People who break the law are by definition not "innocent". You might disagree with the laws/penalties, but anyone who knowingly violates the law is categorically not innocent.
Of course, that's the entire point. Without prohibition they are innocent. With prohibition they are criminals. That is why prohibition is dramatically worse. People who are not a threat to society are imputed as criminals, losing their life to jailtime and a permanent criminal record.
The same argument could be made for anything. Not paying your taxes is only illegal because there is a law that says you have to. You can't just define words to have whatever meaning you want. If you agree that they did something illegal then you can't call them innocent without lying.
It isn't that hard, don't do illegal drugs if you don't want to be called a criminal. You can work to make them legal, but that doesn't change the fact that they are illegal right now.
The point is that a person who otherwise works and provides value, but does cannabis is better for the society as a working person rather than someone in prison where people will pay with taxes for his living.

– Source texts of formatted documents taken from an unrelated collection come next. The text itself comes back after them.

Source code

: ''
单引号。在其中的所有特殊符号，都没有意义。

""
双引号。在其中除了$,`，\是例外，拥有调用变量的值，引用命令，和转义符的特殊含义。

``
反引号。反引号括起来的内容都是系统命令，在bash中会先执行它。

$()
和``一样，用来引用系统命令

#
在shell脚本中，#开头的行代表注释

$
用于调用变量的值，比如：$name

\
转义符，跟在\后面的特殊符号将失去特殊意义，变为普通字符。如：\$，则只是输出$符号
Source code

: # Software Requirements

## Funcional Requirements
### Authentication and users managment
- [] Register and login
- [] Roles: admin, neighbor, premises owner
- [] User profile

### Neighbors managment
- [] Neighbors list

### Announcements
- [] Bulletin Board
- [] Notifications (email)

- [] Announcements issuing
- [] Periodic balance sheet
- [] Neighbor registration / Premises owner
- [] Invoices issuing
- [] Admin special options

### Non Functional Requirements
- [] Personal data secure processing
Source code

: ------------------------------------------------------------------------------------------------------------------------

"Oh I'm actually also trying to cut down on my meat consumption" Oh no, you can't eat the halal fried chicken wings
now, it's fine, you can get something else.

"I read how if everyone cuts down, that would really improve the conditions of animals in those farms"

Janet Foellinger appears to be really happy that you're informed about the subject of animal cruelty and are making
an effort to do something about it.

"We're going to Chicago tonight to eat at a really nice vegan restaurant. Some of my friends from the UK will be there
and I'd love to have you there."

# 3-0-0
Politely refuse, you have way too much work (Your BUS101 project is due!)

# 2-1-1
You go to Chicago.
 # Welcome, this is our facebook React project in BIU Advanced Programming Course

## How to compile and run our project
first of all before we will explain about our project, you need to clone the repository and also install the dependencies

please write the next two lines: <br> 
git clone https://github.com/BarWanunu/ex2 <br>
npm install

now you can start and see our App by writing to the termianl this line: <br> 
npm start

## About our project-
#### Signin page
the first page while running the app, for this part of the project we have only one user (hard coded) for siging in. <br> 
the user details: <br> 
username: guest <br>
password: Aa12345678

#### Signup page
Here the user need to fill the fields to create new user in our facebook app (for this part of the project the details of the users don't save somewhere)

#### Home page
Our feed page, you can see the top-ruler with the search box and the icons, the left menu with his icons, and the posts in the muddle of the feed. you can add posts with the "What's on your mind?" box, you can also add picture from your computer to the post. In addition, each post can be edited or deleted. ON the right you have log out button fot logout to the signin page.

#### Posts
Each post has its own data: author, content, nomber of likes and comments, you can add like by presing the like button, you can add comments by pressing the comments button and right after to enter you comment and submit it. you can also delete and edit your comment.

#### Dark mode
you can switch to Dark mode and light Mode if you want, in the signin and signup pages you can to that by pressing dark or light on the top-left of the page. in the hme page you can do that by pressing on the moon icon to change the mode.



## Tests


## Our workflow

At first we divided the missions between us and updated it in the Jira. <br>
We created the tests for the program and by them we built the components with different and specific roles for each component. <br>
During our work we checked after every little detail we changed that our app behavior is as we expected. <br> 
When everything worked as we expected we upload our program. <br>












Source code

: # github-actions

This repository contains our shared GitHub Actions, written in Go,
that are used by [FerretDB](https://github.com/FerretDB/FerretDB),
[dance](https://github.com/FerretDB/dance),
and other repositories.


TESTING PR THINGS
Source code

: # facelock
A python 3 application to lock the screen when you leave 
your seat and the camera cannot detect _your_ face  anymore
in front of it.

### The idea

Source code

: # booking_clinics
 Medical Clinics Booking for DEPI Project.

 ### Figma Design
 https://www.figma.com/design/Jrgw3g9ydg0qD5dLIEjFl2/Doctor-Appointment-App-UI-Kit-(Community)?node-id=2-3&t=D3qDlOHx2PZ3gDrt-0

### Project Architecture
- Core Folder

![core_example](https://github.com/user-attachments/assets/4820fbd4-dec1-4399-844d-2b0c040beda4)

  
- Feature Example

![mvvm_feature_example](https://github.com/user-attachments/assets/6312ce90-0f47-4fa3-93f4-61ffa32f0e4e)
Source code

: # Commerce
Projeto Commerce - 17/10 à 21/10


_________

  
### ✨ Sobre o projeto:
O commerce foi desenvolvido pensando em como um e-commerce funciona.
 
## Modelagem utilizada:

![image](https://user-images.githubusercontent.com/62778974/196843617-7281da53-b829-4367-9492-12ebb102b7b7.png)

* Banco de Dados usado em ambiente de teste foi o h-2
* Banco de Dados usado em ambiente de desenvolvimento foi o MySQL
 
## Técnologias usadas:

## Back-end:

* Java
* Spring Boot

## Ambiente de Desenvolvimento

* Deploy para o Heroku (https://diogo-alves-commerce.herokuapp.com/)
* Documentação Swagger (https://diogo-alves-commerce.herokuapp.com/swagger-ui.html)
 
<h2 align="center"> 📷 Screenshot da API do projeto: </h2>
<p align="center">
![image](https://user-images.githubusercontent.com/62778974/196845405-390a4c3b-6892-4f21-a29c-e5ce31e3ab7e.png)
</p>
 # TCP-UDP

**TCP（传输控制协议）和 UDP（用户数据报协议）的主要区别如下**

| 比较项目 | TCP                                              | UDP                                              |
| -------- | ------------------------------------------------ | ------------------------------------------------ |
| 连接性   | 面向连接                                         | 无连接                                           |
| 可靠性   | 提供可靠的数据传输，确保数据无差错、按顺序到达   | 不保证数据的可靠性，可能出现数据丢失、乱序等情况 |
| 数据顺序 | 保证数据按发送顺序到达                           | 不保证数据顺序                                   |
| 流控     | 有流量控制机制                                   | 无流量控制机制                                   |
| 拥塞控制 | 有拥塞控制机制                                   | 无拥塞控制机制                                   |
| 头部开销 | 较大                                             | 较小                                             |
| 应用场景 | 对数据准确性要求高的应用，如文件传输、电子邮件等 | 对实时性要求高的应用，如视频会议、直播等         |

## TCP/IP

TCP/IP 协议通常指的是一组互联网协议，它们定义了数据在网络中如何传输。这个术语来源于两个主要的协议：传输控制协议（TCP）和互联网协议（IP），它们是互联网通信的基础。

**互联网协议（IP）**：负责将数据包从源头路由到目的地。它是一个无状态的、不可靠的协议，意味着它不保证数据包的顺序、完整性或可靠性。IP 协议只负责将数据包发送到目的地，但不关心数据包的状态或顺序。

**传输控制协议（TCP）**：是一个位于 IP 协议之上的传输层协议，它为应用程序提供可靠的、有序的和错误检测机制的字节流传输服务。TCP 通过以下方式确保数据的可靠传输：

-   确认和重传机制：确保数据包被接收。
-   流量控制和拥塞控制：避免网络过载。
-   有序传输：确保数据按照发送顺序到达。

If you skip on taxes you are living off of society so this should be illegal ofcourse.
I'm not "defining words to have whatever meaning". I explicitly agreed with you on the technicality of innocent vs criminal ("Of course"), and brought the conversation back the actual point:
Prihibition is dramatically worse because it imputes criminal charges onto people who are otherwise innocent. This is bad because these people are not a threat to society, yet with prohibition they lose their life to jailtime and a permanent criminal record.

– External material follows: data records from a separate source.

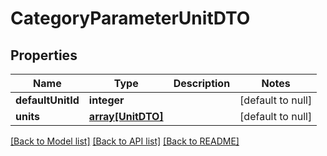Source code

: # CategoryParameterUnitDTO

## Properties
Name | Type | Description | Notes
------------ | ------------- | ------------- | -------------
**defaultUnitId** | **integer** |  | [default to null]
**units** | [**array[UnitDTO]**](UnitDTO.md) |  | [default to null]

[[Back to Model list]](../README.md#documentation-for-models) [[Back to API list]](../README.md#documentation-for-api-endpoints) [[Back to README]](../README.md)


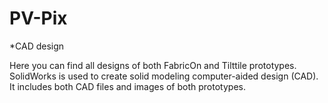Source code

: # PV-Pix 

*CAD design 

Here you can find all designs of both FabricOn and Tilttile prototypes. SolidWorks is used to create solid modeling computer-aided design (CAD). It includes both CAD files and images of both prototypes.

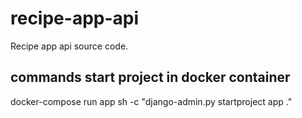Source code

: # recipe-app-api

Recipe app api source code.

## commands start project in docker container

docker-compose run app sh -c "django-admin.py startproject app ."
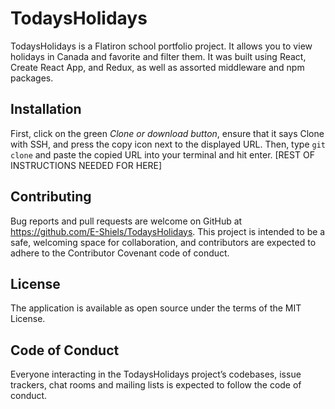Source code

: # TodaysHolidays
TodaysHolidays is a Flatiron school portfolio project. It allows you to view holidays in Canada and favorite and filter them. It was built using React, Create React App, and Redux, as well as assorted middleware and npm packages.
## Installation ##
First, click on the green *Clone or download button*, ensure that it says Clone with SSH, and press the copy icon next to the displayed URL. Then, type `git clone` and paste the copied URL into your terminal and hit enter. [REST OF INSTRUCTIONS NEEDED FOR HERE]
## Contributing ##
Bug reports and pull requests are welcome on GitHub at https://github.com/E-Shiels/TodaysHolidays. This project is intended to be a safe, welcoming space for collaboration, and contributors are expected to adhere to the Contributor Covenant code of conduct.
## License ##
The application is available as open source under the terms of the MIT License.
## Code of Conduct ##
Everyone interacting in the TodaysHolidays project’s codebases, issue trackers, chat rooms and mailing lists is expected to follow the code of conduct.
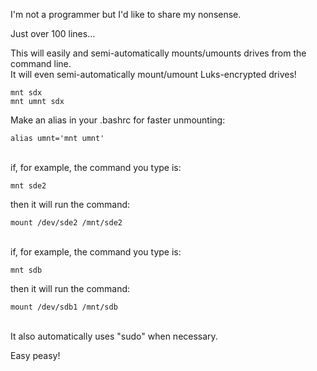 I'm not a programmer but I'd like to share my nonsense.

Just over 100 lines...

This will easily and semi-automatically mounts/umounts drives from the command line.
<BR>It will even semi-automatically mount/umount Luks-encrypted drives!

    mnt sdx
    mnt umnt sdx

Make an alias in your .bashrc for faster unmounting:

    alias umnt='mnt umnt'

<BR>if, for example, the command you type is:

    mnt sde2
then it will run the command:

    mount /dev/sde2 /mnt/sde2

<BR>if, for example, the command you type is:

    mnt sdb
then it will run the command:

    mount /dev/sdb1 /mnt/sdb

<BR>It also automatically uses "sudo" when necessary.

Easy peasy!
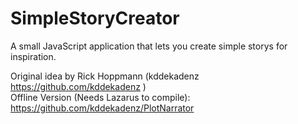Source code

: SimpleStoryCreator
==================

A small JavaScript application that lets you create simple storys for inspiration.

Original idea by Rick Hoppmann (kddekadenz https://github.com/kddekadenz )<br />
Offline Version (Needs Lazarus to compile): https://github.com/kddekadenz/PlotNarrator
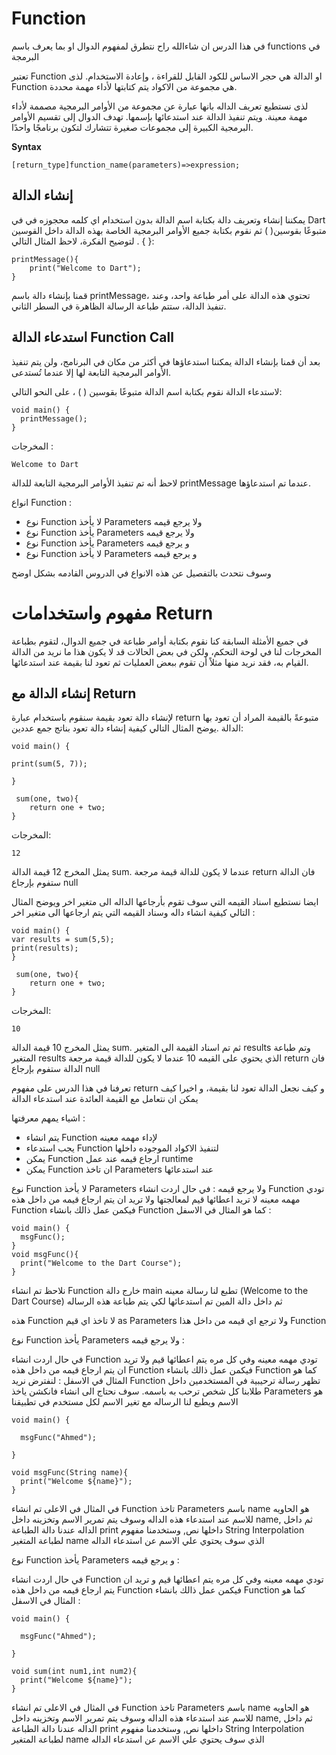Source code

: # Function 
في هذا الدرس ان شاءالله راح نتطرق لمفهوم الدوال او بما يعرف باسم functions في البرمجة 



تعتبر Function او الدالة هي حجر  الاساس للكود القابل للقراءة ، وإعادة الاستخدام. لذى Function هي مجموعة من الاكواد يتم كتابتها لأداء مهمة محددة. 

لذى نستطيع تعريف الداله بانها عبارة عن مجموعة من الأوامر البرمجية مصممة لأداء مهمة معينة. ويتم تنفيذ الدالة عند استدعائها بإسمها. 
تهدف الدوال إلى تقسيم الأوامر البرمجية الكبيرة إلى مجموعات صغيرة تتشارك لتكون برنامجًا واحدًا.


**Syntax**

    [return_type]function_name(parameters)=>expression;


## **إنشاء الدالة**

يمكننا إنشاء وتعريف دالة بكتابة  اسم الدالة بدون استخدام اي كلمه محجوزه في في Dart متبوعًا بقوسين( ) ثم نقوم بكتابة جميع الأوامر البرمجية الخاصة بهذه الدالة داخل القوسين { } . لتوضيح الفكرة، لاحظ المثال التالي:


    
    printMessage(){
        print("Welcome to Dart");
    }

قمنا بإنشاء دالة باسم printMessage، تحتوي هذه الدالة على أمر طباعة واحد، وعند تنفيذ الدالة، ستتم طباعة الرسالة الظاهرة في السطر الثاني.


## **استدعاء الدالة Function Call**

بعد أن قمنا بإنشاء الدالة يمكننا استدعاؤها في أكثر من مكان في البرنامج، ولن يتم تنفيذ الأوامر البرمجية التابعة لها إلا عندما تُستدعى.

 لاستدعاء الدالة نقوم بكتابة اسم الدالة متبوعًا بقوسين ( ) ، على النحو التالي:

    void main() {
      printMessage();
    }

المخرجات :


    Welcome to Dart

لاحظ أنه تم تنفيذ الأوامر البرمجية التابعة للدالة printMessage عندما تم استدعاؤها.


انواع Function :


- نوع Function لا يأخذ Parameters ولا يرجع قيمه  
- نوع Function  يأخذ Parameters ولا يرجع قيمه  
- نوع Function  يأخذ Parameters و يرجع قيمه  
- نوع Function  لا يأخذ Parameters و يرجع قيمه  

وسوف نتحدث بالتفصيل عن هذه الانواع في الدروس القادمه بشكل اوضح 


## 
# **مفهوم واستخدامات Return**

في جميع الأمثلة السابقة كنا نقوم بكتابة أوامر طباعة في جميع الدوال، لتقوم بطباعة المخرجات لنا في لوحة التحكم، ولكن في بعض الحالات قد لا يكون هذا ما نريد من الدالة القيام به، فقد نريد منها مثلاً أن تقوم ببعض العمليات ثم تعود لنا بقيمة عند استدعائها.

## **إنشاء الدالة مع Return**

لإنشاء دالة تعود بقيمة سنقوم باستخدام عبارة return متبوعةً بالقيمة المراد أن تعود بها الدالة .يوضح المثال التالي كيفية إنشاء دالة تعود بناتج جمع عددين:

    void main() {
      
    print(sum(5, 7));
    
    }
    
     sum(one, two){
        return one + two;
    }
    

المخرجات:

    12

يمثل المخرج 12 قيمة الدالة sum.
عندما لا يكون للدالة قيمة مرجعة return فان الدالة ستفوم بإرجاع null

ايضا نستطيع اسناد القيمه التي سوف تقوم بأرجاعها الداله الى متغير اخر ويوضح المثال التالي كيفية انشاء داله وسناد القيمه التي يتم ارجاعها الى متغير اخر :


    void main() {
    var results = sum(5,5);
    print(results);
    }
    
     sum(one, two){   
        return one + two;
    }
    
    

المخرجات:

    10

يمثل المخرج 10 قيمة الدالة sum.
ثم تم اسناد القيمة الى المتغير results
وتم طباعة المتغير results الذي يحتوي على القيمه 10 
عندما لا يكون للدالة قيمة مرجعة return فان الدالة ستفوم بإرجاع null


تعرفنا في هذا الدرس على مفهوم return و كيف نجعل الدالة تعود لنا بقيمة، و اخيرا كيف يمكن ان نتعامل مع القيمة العائدة عند استدعاء الدالة

اشياء يمهم معرفتها  :

- يتم انشاء Function لإداء مهمه معينه 
- يجب استدعاء Function لتنفيذ الاكواد الموجوده داخلها 
- يمكن Function ارجاع قيمه عند عمل runtime
- يمكن Function ان تاخذ Parameters عند استدعائها 




نوع Function لا يأخذ Parameters ولا يرجع قيمه : 
في حال اردت انشاء Function تودي مهمه معينه لا تريد اعطائها قيم لمعالجتها ولا تريد ان يتم ارجاع قيمه من داخل هذه Function فيكمن عمل ذالك بانشاء Function كما هو المثال في الاسفل :


    void main() {
      msgFunc();
    }
    void msgFunc(){
      print("Welcome to the Dart Course");
    }


نلاحظ تم انشاء Function خارج دالة main تطبع لنا رسالة معينه (Welcome to the Dart Course) ثم داخل دالة المين تم استدعائها لكي يتم طباعة هذه الرساله  

هذه Function لا تاخذ اي قيم as Parameters ولا ترجع اي قيمه من داخل هذا Function 

نوع Function  يأخذ Parameters ولا يرجع قيمه :

في حال اردت انشاء Function تودي مهمه معينه وفي كل مره يتم اعطائها قيم  ولا تريد ان يتم ارجاع قيمه من داخل هذه Function فيكمن عمل ذالك بانشاء Function كما هو المثال في الاسفل :
لنفترض نريد Function تظهر رسالة ترحيبية في المستخدمين داخل طلابنا كل شخص ترحب به باسمه. سوف نحتاج الى انشاء فانكشن ياخذ Parameters هو الاسم ويطبع لنا الرساله مع تغير الاسم لكل مستخدم في تطبيقنا 


    void main() {
      
      msgFunc("Ahmed");
      
    }
    
    void msgFunc(String name){
      print("Welcome ${name}");
    }
    

في المثال في الاعلى تم انشاء Function تاخذ Parameters باسم name هو الحاويه للاسم عند استدعاء هذه الداله  وسوف يتم تمرير الاسم وتخزينه داخل name,
 ثم داخل الداله  عندنا دالة الطباعة print داخلها نص, وستخدمنا مفهوم String Interpolation لطباعة المتغير name الذي سوف يحتوي علي الاسم عن استدعاء الداله 

نوع Function  يأخذ Parameters و يرجع قيمه :

في حال اردت انشاء Function تودي مهمه معينه وفي كل مره يتم اعطائها قيم  و تريد ان يتم ارجاع قيمه من داخل هذه Function فيكمن عمل ذالك بانشاء Function كما هو المثال في الاسفل :


    void main() {
      
      msgFunc("Ahmed");
      
    }
    
    void sum(int num1,int num2){
      print("Welcome ${name}");
    }
    

في المثال في الاعلى تم انشاء Function تاخذ Parameters باسم name هو الحاويه للاسم عند استدعاء هذه الداله  وسوف يتم تمرير الاسم وتخزينه داخل name,
 ثم داخل الداله  عندنا دالة الطباعة print داخلها نص, وستخدمنا مفهوم String Interpolation لطباعة المتغير name الذي سوف يحتوي علي الاسم عن استدعاء الداله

I talking about the original comment I was responding to. You specifically said that it "imputes innocent people as criminals". This implies that they are innocent which they are not.

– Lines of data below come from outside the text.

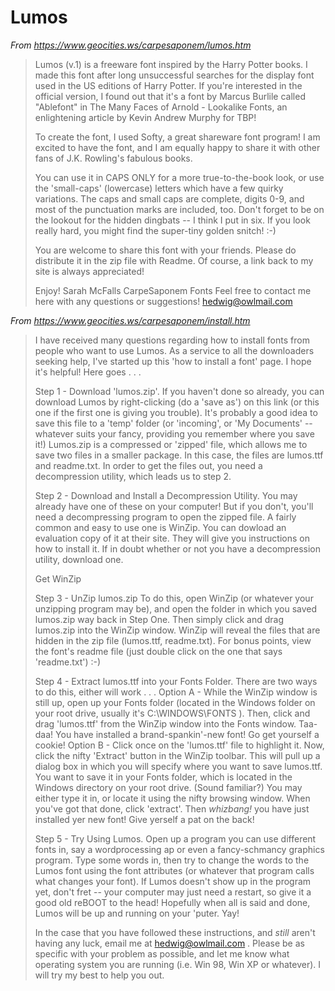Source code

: # Lumos

*From https://www.geocities.ws/carpesaponem/lumos.htm*

> Lumos (v.1) is a freeware font inspired by the Harry Potter books. I made this font after long unsuccessful searches for the display font used in the US editions of Harry Potter. If you're interested in the official version, I found out that it's a font by Marcus Burlile called "Ablefont" in The Many Faces of Arnold - Lookalike Fonts, an enlightening article by Kevin Andrew Murphy for TBP!
>
> To create the font, I used Softy, a great shareware font program! I am excited to have the font, and I am equally happy to share it with other fans of J.K. Rowling's fabulous books.
>
> You can use it in CAPS ONLY for a more true-to-the-book look, or use the 'small-caps' (lowercase) letters which have a few quirky variations. The caps and small caps are complete, digits 0-9, and most of the punctuation marks are included, too. Don't forget to be on the lookout for the hidden dingbats -- I think I put in six. If you look really hard, you might find the super-tiny golden snitch! :-)
>
> You are welcome to share this font with your friends. Please do distribute it in the zip file with Readme. Of course, a link back to my site is always appreciated!
>
> Enjoy!
> Sarah McFalls
> CarpeSaponem Fonts
> Feel free to contact me here with any questions or suggestions!
> hedwig@owlmail.com

*From https://www.geocities.ws/carpesaponem/install.htm*

> I have received many questions regarding how to install fonts from people who want to use Lumos. As a service to all the downloaders seeking help, I've started up this 'how to install a font' page. I hope it's helpful! Here goes . . .
>
> Step 1 - Download 'lumos.zip'.
> If you haven't done so already, you can download Lumos by right-clicking (do a 'save as') on this link (or this one if the first one is giving you trouble). It's probably a good idea to save this file to a 'temp' folder (or 'incoming', or 'My Documents' -- whatever suits your fancy, providing you remember where you save it!) Lumos.zip is a compressed or 'zipped' file, which allows me to save two files in a smaller package. In this case, the files are lumos.ttf and readme.txt. In order to get the files out, you need a decompression utility, which leads us to step 2.
>
> Step 2 - Download and Install a Decompression Utility.
> You may already have one of these on your computer! But if you don't, you'll need a decompressing program to open the zipped file. A fairly common and easy to use one is WinZip. You can dowload an evaluation copy of it at their site. They will give you instructions on how to install it. If in doubt whether or not you have a decompression utility, download one.
>
> Get WinZip
>
> Step 3 - UnZip lumos.zip
> To do this, open WinZip (or whatever your unzipping program may be), and open the folder in which you saved lumos.zip way back in Step One. Then simply click and drag lumos.zip into the WinZip window. WinZip will reveal the files that are hidden in the zip file (lumos.ttf, readme.txt). For bonus points, view the font's readme file (just double click on the one that says 'readme.txt') :-)
>
> Step 4 - Extract lumos.ttf into your Fonts Folder.
> There are two ways to do this, either will work . . .
> Option A - While the WinZip window is still up, open up your Fonts folder (located in the Windows folder on your root drive, usually it's C:\WINDOWS\FONTS ). Then, click and drag 'lumos.ttf' from the WinZip window into the Fonts window. Taa-daa! You have installed a brand-spankin'-new font! Go get yourself a cookie!
> Option B - Click once on the 'lumos.ttf' file to highlight it. Now, click the nifty 'Extract' button in the WinZip toolbar. This will pull up a dialog box in which you will specify where you want to save lumos.ttf. You want to save it in your Fonts folder, which is located in the Windows directory on your root drive. (Sound familiar?) You may either type it in, or locate it using the nifty browsing window. When you've got that done, click 'extract'. Then *whizbang!* you have just installed yer new font! Give yerself a pat on the back!
>
> Step 5 - Try Using Lumos.
> Open up a program you can use different fonts in, say a wordprocessing ap or even a fancy-schmancy graphics program. Type some words in, then try to change the words to the Lumos font using the font attributes (or whatever that program calls what changes your font). If Lumos doesn't show up in the program yet, don't fret -- your computer may just need a restart, so give it a good old reBOOT to the head! Hopefully when all is said and done, Lumos will be up and running on your 'puter. Yay!
>
> In the case that you have followed these instructions, and *still* aren't having any luck, email me at hedwig@owlmail.com . Please be as specific with your problem as possible, and let me know what operating system you are running (i.e. Win 98, Win XP or whatever). I will try my best to help you out.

I never said that it shouldn't be legalized/decriminalized, I'm just objecting to the usage of "innocent" to describe these people.
Fine - you are correct. These people are not "innocent" in the legal sense, in that they are in blatant violation of the law.
However I would then ask if the legal criteria of judging innocence are useful to society. My claim is that they are not, in that we label people as "guilty" and socially disadvantage them, when they may otherwise be perfectly productive members of society. Their use of cannabis in and of itself causes causes comparatively less harm to others, at least relative to harder drugs like alcohol.
Ok, I hear you. But I think my usage is ok. The purpose of prohibition is to apply a criminal status to an otherwise non-criminal. And without that law they are innocent, no? Or how else should we describe the status of said citizens without the existance of prohibition?